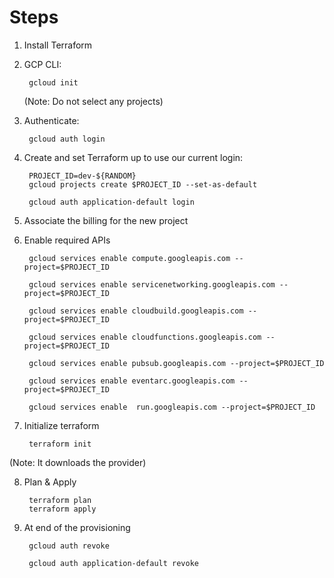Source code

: # Steps

1) Install Terraform
   
2) GCP CLI:
   
        gcloud init

    (Note: Do not select any projects)

3) Authenticate: 
  
        gcloud auth login

4) Create and set Terraform up to use our current login:

        PROJECT_ID=dev-${RANDOM}
        gcloud projects create $PROJECT_ID --set-as-default

        gcloud auth application-default login

5) Associate the billing for the new project 
   
6) Enable required APIs 
   
        gcloud services enable compute.googleapis.com --project=$PROJECT_ID

        gcloud services enable servicenetworking.googleapis.com --project=$PROJECT_ID

        gcloud services enable cloudbuild.googleapis.com --project=$PROJECT_ID

        gcloud services enable cloudfunctions.googleapis.com --project=$PROJECT_ID

        gcloud services enable pubsub.googleapis.com --project=$PROJECT_ID

        gcloud services enable eventarc.googleapis.com --project=$PROJECT_ID

        gcloud services enable  run.googleapis.com --project=$PROJECT_ID

7) Initialize terraform
        
        terraform init

(Note: It downloads the provider)

8) Plan & Apply
        
        terraform plan
        terraform apply

9) At end of the provisioning
        
        gcloud auth revoke

        gcloud auth application-default revoke
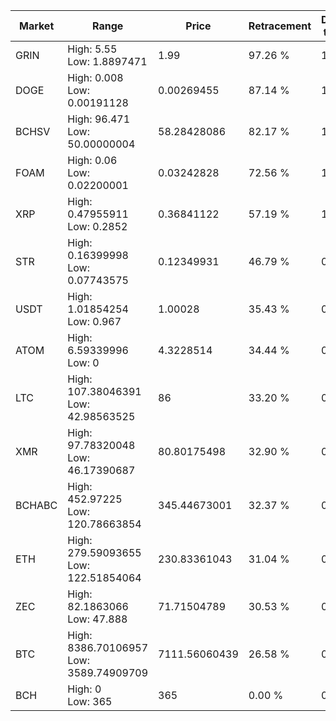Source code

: | Market | Range | Price| Retracement | Doubles to 50% |
| --- | --- | --- | --- | --- |
| GRIN | High: 5.55<br />Low: 1.8897471 | 1.99 | 97.26 % | 1.87 |
| DOGE | High: 0.008<br />Low: 0.00191128 | 0.00269455 | 87.14 % | 1.84 |
| BCHSV | High: 96.471<br />Low: 50.00000004 | 58.28428086 | 82.17 % | 1.26 |
| FOAM | High: 0.06<br />Low: 0.02200001 | 0.03242828 | 72.56 % | 1.26 |
| XRP | High: 0.47955911<br />Low: 0.2852 | 0.36841122 | 57.19 % | 1.04 |
| STR | High: 0.16399998<br />Low: 0.07743575 | 0.12349931 | 46.79 % | 0.00 |
| USDT | High: 1.01854254<br />Low: 0.967 | 1.00028 | 35.43 % | 0.00 |
| ATOM | High: 6.59339996<br />Low: 0 | 4.3228514 | 34.44 % | 0.00 |
| LTC | High: 107.38046391<br />Low: 42.98563525 | 86 | 33.20 % | 0.00 |
| XMR | High: 97.78320048<br />Low: 46.17390687 | 80.80175498 | 32.90 % | 0.00 |
| BCHABC | High: 452.97225<br />Low: 120.78663854 | 345.44673001 | 32.37 % | 0.00 |
| ETH | High: 279.59093655<br />Low: 122.51854064 | 230.83361043 | 31.04 % | 0.00 |
| ZEC | High: 82.1863066<br />Low: 47.888 | 71.71504789 | 30.53 % | 0.00 |
| BTC | High: 8386.70106957<br />Low: 3589.74909709 | 7111.56060439 | 26.58 % | 0.00 |
| BCH | High: 0<br />Low: 365 | 365 | 0.00 % | 0.00 |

--------------------

> **Required work**
Could you set down, exactly as written, the lines above between the one holding "4) Create and" and the one holding "gcloud services enable cloudbuild.googleapis.com", inclusive, and nothing more?

> **The answer**
4) Create and set Terraform up to use our current login:

        PROJECT_ID=dev-${RANDOM}
        gcloud projects create $PROJECT_ID --set-as-default

        gcloud auth application-default login

5) Associate the billing for the new project 
   
6) Enable required APIs 
   
        gcloud services enable compute.googleapis.com --project=$PROJECT_ID

        gcloud services enable servicenetworking.googleapis.com --project=$PROJECT_ID

        gcloud services enable cloudbuild.googleapis.com --project=$PROJECT_ID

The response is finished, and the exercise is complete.